Reporter: Ghina Ghaliya Quddus | Editor: Yudho Winarto
KONTAN.CO.ID - JAKARTA. Dunia usaha menyatakan, biaya untuk transaksi lindung nilai masih mahal. Meskipun Otoritas Jasa Keuangan (OJK) sudah menghapuskan margin hedging sebesar 10%.
Wakil Ketua Umum Kadin Bidang Perdagangan Benny Soetrisno mengatakan, biaya untuk hedging harus lebih murah dari saat ini. Saat ini, BI menerapkan biaya swap sekitar 5% untuk tenor satu bulan dan 6% untuk tenor enam bulan.
“Perlu diberi sesuatu, bukan gratis. Tetap bayar, tetapi caranya dipermudah dan ongkosnya jangan mahal-mahal,” kata Benny di Hotel Milenium, Jakarta, Rabu (8/8).
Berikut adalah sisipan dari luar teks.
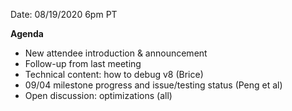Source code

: Date: 08/19/2020 6pm PT

**Agenda**
- New attendee introduction & announcement
- Follow-up from last meeting
- Technical content: how to debug v8 (Brice)
- 09/04 milestone progress and issue/testing status (Peng et al)
- Open discussion: optimizations (all)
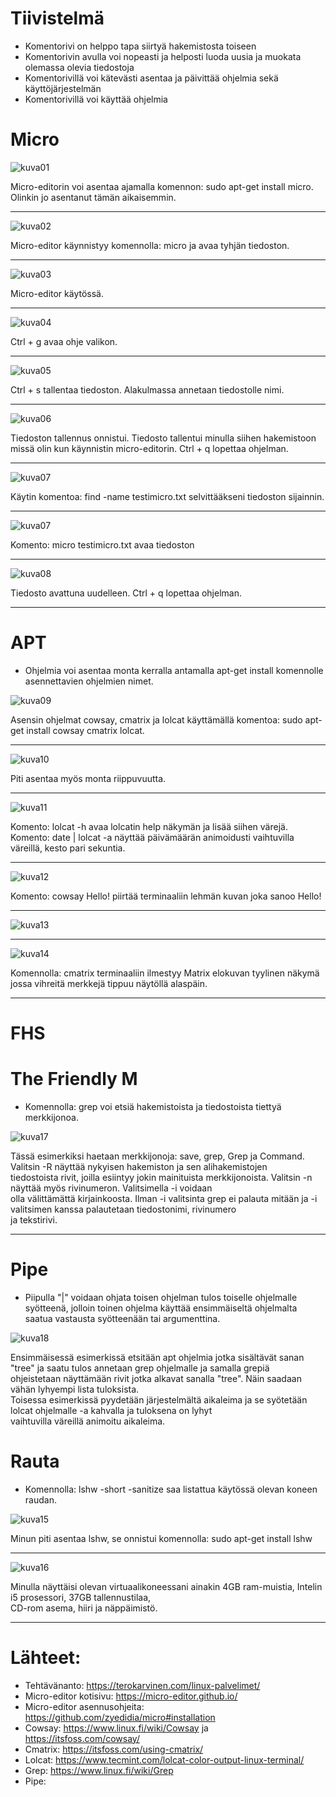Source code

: # Tiivistelmä

- Komentorivi on helppo tapa siirtyä hakemistosta toiseen
- Komentorivin avulla voi nopeasti ja helposti luoda uusia ja muokata olemassa olevia tiedostoja
- Komentorivillä voi kätevästi asentaa ja päivittää ohjelmia sekä käyttöjärjestelmän
- Komentorivillä voi käyttää ohjelmia

# Micro

![kuva01](/pictures/h2/micro%20asennus.png)

Micro-editorin voi asentaa ajamalla komennon: sudo apt-get install micro.
Olinkin jo asentanut tämän aikaisemmin.

---

![kuva02](/pictures/h2/micro-start.png)

Micro-editor käynnistyy komennolla: micro ja avaa tyhjän tiedoston.

---

![kuva03](/pictures/h2/micro-testi.png)

Micro-editor käytössä.

---

![kuva04](/pictures/h2/micro-testi2.png)

Ctrl + g avaa ohje valikon.

---

![kuva05](/pictures/h2/micro-testi3.png)

Ctrl + s tallentaa tiedoston. Alakulmassa annetaan tiedostolle nimi.

---

![kuva06](/pictures/h2/micro-testi4.png)

Tiedoston tallennus onnistui.
Tiedosto tallentui minulla siihen hakemistoon missä olin kun käynnistin micro-editorin. Ctrl + q lopettaa ohjelman.

---

![kuva07](/pictures/h2/micro-testi5.png)

Käytin komentoa: find -name testimicro.txt selvittääkseni tiedoston sijainnin.

---

![kuva07](/pictures/h2/micro-testi6.png)

Komento: micro testimicro.txt avaa tiedoston

---

![kuva08](/pictures/h2/micro-testi7.png)

Tiedosto avattuna uudelleen. Ctrl + q lopettaa ohjelman.

---

# APT

- Ohjelmia voi asentaa monta kerralla antamalla apt-get install komennolle asennettavien ohjelmien nimet.

![kuva09](/pictures/h2/install-multiple.png)

Asensin ohjelmat cowsay, cmatrix ja lolcat käyttämällä komentoa: sudo apt-get install cowsay cmatrix lolcat.

---

![kuva10](/pictures/h2/install-multiple2.png)

Piti asentaa myös monta riippuvuutta.

---

![kuva11](/pictures/h2/lolcat1.png)

Komento: lolcat -h avaa lolcatin help näkymän ja lisää siihen värejä.  
Komento: date | lolcat -a näyttää päivämäärän animoidusti vaihtuvilla väreillä, kesto pari sekuntia.

---

![kuva12](/pictures/h2/cowsay1.png)

Komento: cowsay Hello! piirtää terminaaliin lehmän kuvan joka sanoo Hello!

---

![kuva13](/pictures/h2/cmatrix1.png)

---

![kuva14](/pictures/h2/cmatrix2.png)

Komennolla: cmatrix terminaaliin ilmestyy Matrix elokuvan tyylinen näkymä jossa vihreitä merkkejä tippuu näytöllä alaspäin.

---

# FHS

# The Friendly M

- Komennolla: grep voi etsiä hakemistoista ja tiedostoista tiettyä merkkijonoa.

![kuva17](/pictures/h2/grep1.png)

Tässä esimerkiksi haetaan merkkijonoja: save, grep, Grep ja Command. Valitsin -R näyttää nykyisen hakemiston ja sen alihakemistojen  
tiedostoista rivit, joilla esiintyy jokin mainituista merkkijonoista. Valitsin -n näyttää myös rivinumeron. Valitsimella -i voidaan  
olla välittämättä kirjainkoosta. Ilman -i valitsinta grep ei palauta mitään ja -i valitsimen kanssa palautetaan tiedostonimi, rivinumero  
ja tekstirivi.

---

# Pipe

- Piipulla "|" voidaan ohjata toisen ohjelman tulos toiselle ohjelmalle syötteenä, jolloin toinen ohjelma käyttää ensimmäiseltä ohjelmalta  
  saatua vastausta syötteenään tai argumenttina.

![kuva18](/pictures/h2/pipe1.png)

Ensimmäisessä esimerkissä etsitään apt ohjelmia jotka sisältävät sanan "tree" ja saatu tulos annetaan grep ohjelmalle ja samalla grepiä  
ohjeistetaan näyttämään rivit jotka alkavat sanalla "tree". Näin saadaan vähän lyhyempi lista tuloksista.  
Toisessa esimerkissä pyydetään järjestelmältä aikaleima ja se syötetään lolcat ohjelmalle -a kahvalla ja tuloksena on lyhyt  
vaihtuvilla väreillä animoitu aikaleima.

# Rauta

- Komennolla: lshw -short -sanitize saa listattua käytössä olevan koneen raudan.

![kuva15](/pictures/h2/install-lshw1.png)

Minun piti asentaa lshw, se onnistui komennolla: sudo apt-get install lshw

---

![kuva16](/pictures/h2/lshw1.png)

Minulla näyttäisi olevan virtuaalikoneessani ainakin 4GB ram-muistia, Intelin i5 prosessori, 37GB tallennustilaa,  
CD-rom asema, hiiri ja näppäimistö.

---

# Lähteet:

- Tehtävänanto: https://terokarvinen.com/linux-palvelimet/
- Micro-editor kotisivu: https://micro-editor.github.io/
- Micro-editor asennusohjeita: https://github.com/zyedidia/micro#installation
- Cowsay: https://www.linux.fi/wiki/Cowsay ja https://itsfoss.com/cowsay/
- Cmatrix: https://itsfoss.com/using-cmatrix/
- Lolcat: https://www.tecmint.com/lolcat-color-output-linux-terminal/
- Grep: https://www.linux.fi/wiki/Grep
- Pipe:
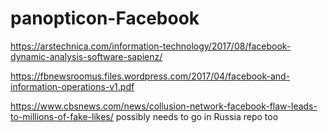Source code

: # panopticon-Facebook

https://arstechnica.com/information-technology/2017/08/facebook-dynamic-analysis-software-sapienz/

https://fbnewsroomus.files.wordpress.com/2017/04/facebook-and-information-operations-v1.pdf

https://www.cbsnews.com/news/collusion-network-facebook-flaw-leads-to-millions-of-fake-likes/ possibly needs to go in Russia repo too
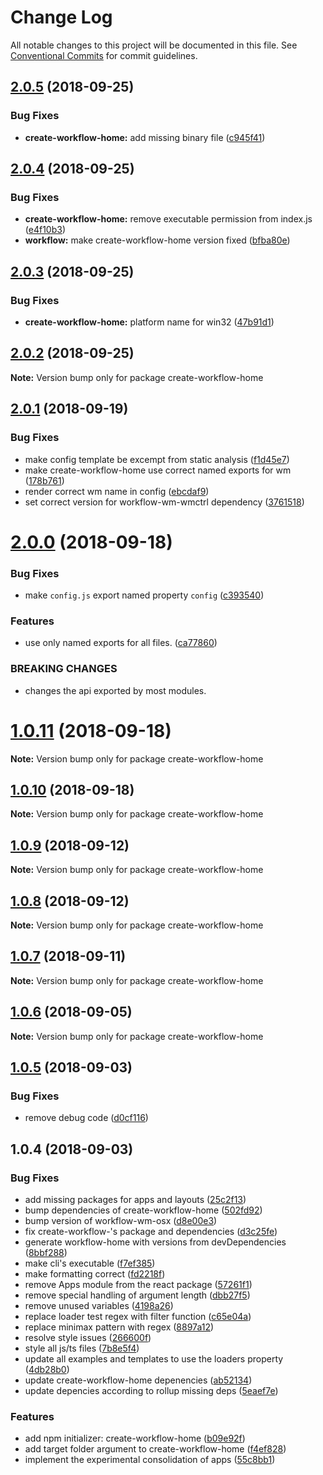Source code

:# Change Log

All notable changes to this project will be documented in this file.
See [Conventional Commits](https://conventionalcommits.org) for commit guidelines.

<a name="2.0.5"></a>
## [2.0.5](https://github.com/havardh/workflow/compare/create-workflow-home@2.0.4...create-workflow-home@2.0.5) (2018-09-25)


### Bug Fixes

* **create-workflow-home:** add missing binary file ([c945f41](https://github.com/havardh/workflow/commit/c945f41))





<a name="2.0.4"></a>
## [2.0.4](https://github.com/havardh/workflow/compare/create-workflow-home@2.0.3...create-workflow-home@2.0.4) (2018-09-25)


### Bug Fixes

* **create-workflow-home:** remove executable permission from index.js ([e4f10b3](https://github.com/havardh/workflow/commit/e4f10b3))
* **workflow:** make create-workflow-home version fixed ([bfba80e](https://github.com/havardh/workflow/commit/bfba80e))





<a name="2.0.3"></a>
## [2.0.3](https://github.com/havardh/workflow/compare/create-workflow-home@2.0.2...create-workflow-home@2.0.3) (2018-09-25)


### Bug Fixes

* **create-workflow-home:** platform name for win32 ([47b91d1](https://github.com/havardh/workflow/commit/47b91d1))





<a name="2.0.2"></a>
## [2.0.2](https://github.com/havardh/workflow/compare/create-workflow-home@2.0.1...create-workflow-home@2.0.2) (2018-09-25)

**Note:** Version bump only for package create-workflow-home





<a name="2.0.1"></a>
## [2.0.1](https://github.com/havardh/workflow/compare/create-workflow-home@2.0.0...create-workflow-home@2.0.1) (2018-09-19)


### Bug Fixes

* make config template be excempt from static analysis ([f1d45e7](https://github.com/havardh/workflow/commit/f1d45e7))
* make create-workflow-home use correct named exports for wm ([178b761](https://github.com/havardh/workflow/commit/178b761))
* render correct wm name in config ([ebcdaf9](https://github.com/havardh/workflow/commit/ebcdaf9))
* set correct version for workflow-wm-wmctrl dependency ([3761518](https://github.com/havardh/workflow/commit/3761518))





<a name="2.0.0"></a>
# [2.0.0](https://github.com/havardh/workflow/compare/create-workflow-home@1.0.11...create-workflow-home@2.0.0) (2018-09-18)


### Bug Fixes

* make `config.js` export named property `config` ([c393540](https://github.com/havardh/workflow/commit/c393540))


### Features

* use only named exports for all files. ([ca77860](https://github.com/havardh/workflow/commit/ca77860))


### BREAKING CHANGES

* changes the api exported by most modules.





<a name="1.0.11"></a>
# [1.0.11](https://github.com/havardh/workflow/compare/create-workflow-home@1.0.10...create-workflow-home@1.0.11) (2018-09-18)

**Note:** Version bump only for package create-workflow-home





<a name="1.0.10"></a>
## [1.0.10](https://github.com/havardh/workflow/compare/create-workflow-home@1.0.9...create-workflow-home@1.0.10) (2018-09-18)

**Note:** Version bump only for package create-workflow-home





<a name="1.0.9"></a>
## [1.0.9](https://github.com/havardh/workflow/compare/create-workflow-home@1.0.8...create-workflow-home@1.0.9) (2018-09-12)

**Note:** Version bump only for package create-workflow-home





<a name="1.0.8"></a>
## [1.0.8](https://github.com/havardh/workflow/compare/create-workflow-home@1.0.7...create-workflow-home@1.0.8) (2018-09-12)

**Note:** Version bump only for package create-workflow-home





<a name="1.0.7"></a>
## [1.0.7](https://github.com/havardh/workflow/compare/create-workflow-home@1.0.6...create-workflow-home@1.0.7) (2018-09-11)

**Note:** Version bump only for package create-workflow-home





<a name="1.0.6"></a>
## [1.0.6](https://github.com/havardh/workflow/compare/create-workflow-home@1.0.5...create-workflow-home@1.0.6) (2018-09-05)

**Note:** Version bump only for package create-workflow-home





<a name="1.0.5"></a>
## [1.0.5](https://github.com/havardh/workflow/compare/create-workflow-home@1.0.4...create-workflow-home@1.0.5) (2018-09-03)


### Bug Fixes

* remove debug code ([d0cf116](https://github.com/havardh/workflow/commit/d0cf116))





<a name="1.0.4"></a>
## 1.0.4 (2018-09-03)


### Bug Fixes

* add missing packages for apps and layouts ([25c2f13](https://github.com/havardh/workflow/commit/25c2f13))
* bump dependencies of create-workflow-home ([502fd92](https://github.com/havardh/workflow/commit/502fd92))
* bump version of workflow-wm-osx ([d8e00e3](https://github.com/havardh/workflow/commit/d8e00e3))
* fix create-workflow-'s package and dependencies ([d3c25fe](https://github.com/havardh/workflow/commit/d3c25fe))
* generate workflow-home with versions from devDependencies ([8bbf288](https://github.com/havardh/workflow/commit/8bbf288))
* make cli's executable ([f7ef385](https://github.com/havardh/workflow/commit/f7ef385))
* make formatting correct ([fd2218f](https://github.com/havardh/workflow/commit/fd2218f))
* remove Apps module from the react package ([57261f1](https://github.com/havardh/workflow/commit/57261f1))
* remove special handling of argument length ([dbb27f5](https://github.com/havardh/workflow/commit/dbb27f5))
* remove unused variables ([4198a26](https://github.com/havardh/workflow/commit/4198a26))
* replace loader test regex with filter function ([c65e04a](https://github.com/havardh/workflow/commit/c65e04a))
* replace minimax pattern with regex ([8897a12](https://github.com/havardh/workflow/commit/8897a12))
* resolve style issues ([266600f](https://github.com/havardh/workflow/commit/266600f))
* style all js/ts files ([7b8e5f4](https://github.com/havardh/workflow/commit/7b8e5f4))
* update all examples and templates to use the loaders property ([4db28b0](https://github.com/havardh/workflow/commit/4db28b0))
* update create-workflow-home depenencies ([ab52134](https://github.com/havardh/workflow/commit/ab52134))
* update depencies according to rollup missing deps ([5eaef7e](https://github.com/havardh/workflow/commit/5eaef7e))


### Features

* add npm initializer: create-workflow-home ([b09e92f](https://github.com/havardh/workflow/commit/b09e92f))
* add target folder argument to create-workflow-home ([f4ef828](https://github.com/havardh/workflow/commit/f4ef828))
* implement the experimental consolidation of apps ([55c8bb1](https://github.com/havardh/workflow/commit/55c8bb1))
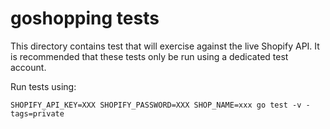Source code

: # goshopping tests #

This directory contains test that will exercise against the live Shopify API.
It is recommended that these tests only be run using a dedicated test account.

Run tests using:
    
<!--     SHOPIFY_ACCESS_TOKEN=XXX go test -v -tags=oauth

and/or  -->

    SHOPIFY_API_KEY=XXX SHOPIFY_PASSWORD=XXX SHOP_NAME=xxx go test -v -tags=private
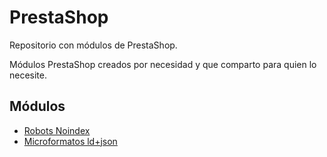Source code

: # PrestaShop

Repositorio con módulos de PrestaShop.

Módulos PrestaShop creados por necesidad y que comparto para quien lo necesite.

## Módulos
* [Robots Noindex](https://github.com/acastellano/prestashop-cwrobots)
* [Microformatos ld+json](https://github.com/acastellano/prestashop-cwldjson)
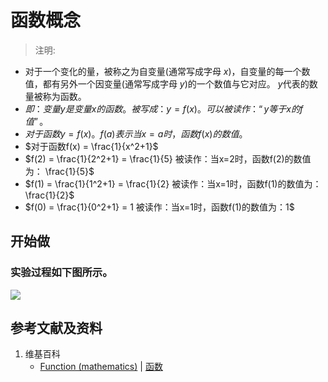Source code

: # 函数概念

> 注明:
>  
- 对于一个变化的量，被称之为自变量(通常写成字母 $x$)，自变量的每一个数值，都有另外一个因变量(通常写成字母 $y$)的一个数值与它对应。 $y$代表的数量被称为函数。
- $即：变量y是变量x的函数。被写成：y=f(x)。可以被读作：“y等于x的f值”。$
- $对于函数y=f(x)。f(a)表示当x=a时，函数f(x)的数值。$ 
- $对于函数f(x) =  \frac{1}{x^2+1}$
- $f(2) =  \frac{1}{2^2+1} = \frac{1}{5} 被读作：当x=2时，函数f(2)的数值为： \frac{1}{5}$
- $f(1) =  \frac{1}{1^2+1} = \frac{1}{2} 被读作：当x=1时，函数f(1)的数值为： \frac{1}{2}$
- $f(0) =  \frac{1}{0^2+1} = 1 被读作：当x=1时，函数f(1)的数值为：1$

## 开始做

### 实验过程如下图所示。
![](/images/函数和极限/初等函数/变量和函数/函数概念/1a1.jpg)

## 参考文献及资料

1. 维基百科
	- [Function (mathematics)](https://en.wikipedia.org/wiki/Function_(mathematics)) | [函数](https://zh.wikipedia.org/wiki/函数) 
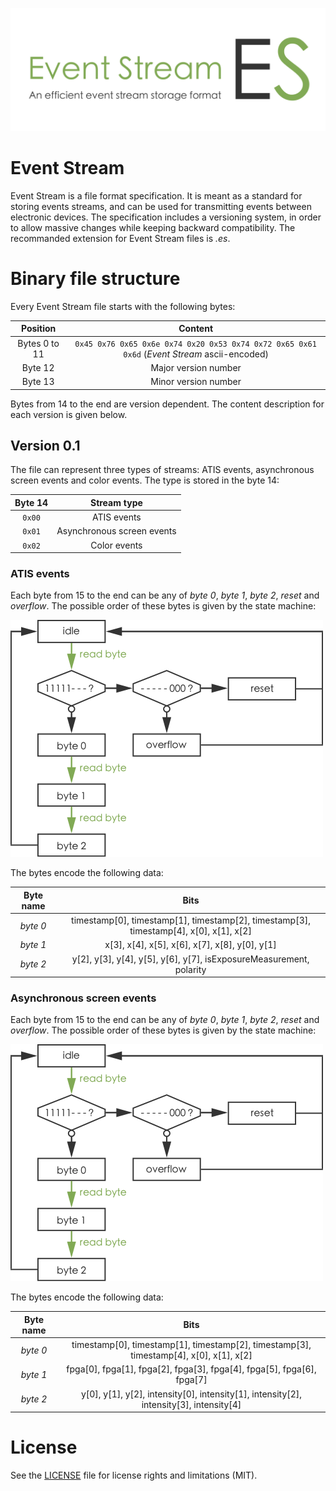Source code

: ![eventStream](eventStreamBanner.png "The Event Stream banner")

# Event Stream

Event Stream is a file format specification. It is meant as a standard for storing events streams, and can be used for transmitting events between electronic devices. The specification includes a versioning system, in order to allow massive changes while keeping backward compatibility. The recommanded extension for Event Stream files is *.es*.

# Binary file structure

Every Event Stream file starts with the following bytes:

| Position      | Content                                                                                      |
|:-------------:|:--------------------------------------------------------------------------------------------:|
| Bytes 0 to 11 | `0x45 0x76 0x65 0x6e 0x74 0x20 0x53 0x74 0x72 0x65 0x61 0x6d` (_Event Stream_ ascii-encoded) |
| Byte 12       | Major version number                                                                         |
| Byte 13       | Minor version number                                                                         |

Bytes from 14 to the end are version dependent. The content description for each version is given below.

## Version 0.1

The file can represent three types of streams: ATIS events, asynchronous screen events and color events. The type is stored in the byte 14:

| Byte 14 | Stream type                |
|:-------:|:--------------------------:|
| `0x00`  | ATIS events                |
| `0x01`  | Asynchronous screen events |
| `0x02`  | Color events               |

### ATIS events

Each byte from 15 to the end can be any of _byte 0_, _byte 1_, _byte 2_, _reset_ and _overflow_. The possible order of these bytes is given by the state machine:

![stateMachine](stateMachine.png "State machine")

The bytes encode the following data:

| Byte name | Bits                                                                                   |
|:---------:|:--------------------------------------------------------------------------------------:|
| _byte 0_  | timestamp[0], timestamp[1], timestamp[2], timestamp[3], timestamp[4], x[0], x[1], x[2] |
| _byte 1_  | x[3], x[4], x[5], x[6], x[7], x[8], y[0], y[1]                                         |
| _byte 2_  | y[2], y[3], y[4], y[5], y[6], y[7], isExposureMeasurement, polarity                    |

### Asynchronous screen events

Each byte from 15 to the end can be any of _byte 0_, _byte 1_, _byte 2_, _reset_ and _overflow_. The possible order of these bytes is given by the state machine:

![stateMachine](stateMachine.png "State machine")

The bytes encode the following data:

| Byte name | Bits                                                                                   |
|:---------:|:--------------------------------------------------------------------------------------:|
| _byte 0_  | timestamp[0], timestamp[1], timestamp[2], timestamp[3], timestamp[4], x[0], x[1], x[2] |
| _byte 1_  | fpga[0], fpga[1], fpga[2], fpga[3], fpga[4], fpga[5], fpga[6], fpga[7]                 |
| _byte 2_  | y[0], y[1], y[2], intensity[0], intensity[1], intensity[2], intensity[3], intensity[4] |

# License

See the [LICENSE](LICENSE.md) file for license rights and limitations (MIT).

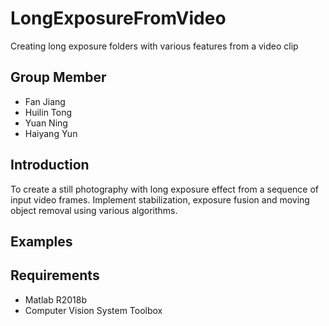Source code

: # LongExposureFromVideo
Creating long exposure folders with various features from a video clip

## Group Member
- Fan Jiang
- Huilin Tong
- Yuan Ning
- Haiyang Yun

## Introduction
To create a still photography with long exposure effect from a sequence of input video frames.
Implement stabilization, exposure fusion and moving object removal using various algorithms.

## Examples

## Requirements
- Matlab R2018b
- Computer Vision System Toolbox

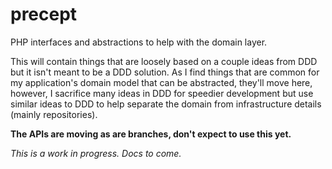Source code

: precept
=======

PHP interfaces and abstractions to help with the domain layer.

This will contain things that are loosely based on a couple ideas from DDD but
it isn't meant to be a DDD solution. As I find things that are common for my
application's domain model that can be abstracted, they'll move here, however,
I sacrifice many ideas in DDD for speedier development but use similar ideas to
DDD to help separate the domain from infrastructure details (mainly
repositories). 

**The APIs are moving as are branches, don't expect to use this yet.**

*This is a work in progress. Docs to come.*

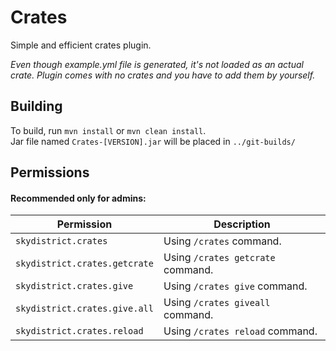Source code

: # Crates
Simple and efficient crates plugin.

*Even though example.yml file is generated, it's not loaded as an actual crate. Plugin comes with no crates and you have to add them by yourself.*

## Building
To build, run `mvn install` or `mvn clean install`.  
Jar file named `Crates-[VERSION].jar` will be placed in `../git-builds/`

## Permissions
#### Recommended only for admins:
Permission | Description
--- | ---
`skydistrict.crates` | Using `/crates` command.
`skydistrict.crates.getcrate` | Using `/crates getcrate` command.
`skydistrict.crates.give` | Using `/crates give` command.
`skydistrict.crates.give.all` | Using `/crates giveall` command.
`skydistrict.crates.reload` | Using `/crates reload` command.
Ia mengatakan, dengan rate yang masih mahal itu, pengusaha pun tidak banyak yang memanfaatkan fasilitas ini. Ia menyebut, di Kadin sendiri, yang memahami hedging baru sedikit.
“Mungkin 10%-15% belum tahu mereka cara hedging kalau perusahaan kecil,” ucapnya.
Benny melanjutkan, sebaiknya eksportir yang berbahan baku sumber daya alam (SDA), diwajibkan untuk mengonversikan 100% devisa hasil ekspornya ke rupiah. Sebaliknya, untuk eksportir yang melakukan impor akibat bahan bakunya tidak ada di dalam negeri, perlu diberikan keringanan.
“Untuk sektor yang bahan bakunya SDA, yang dikasih Tuhan ke republik kita, mereka tinggal cangkul saja, seharusnya diwajibkan. Kalau yang gunakan bahan baku impor karena di sini bahan bakunya tidak ada, harusnya diringankan,” jelasnya.
Selain itu, ia mengemukakan, ketimbang sulit-sulit memikirkan insentif agar eksportir mau mengonversikan devisa hasil ekspornya ke rupiah, lebih baik mekanisme hedging yang dibenahi oleh BI. “Mending hedging dipermudah dan dipermurah,” kata dia.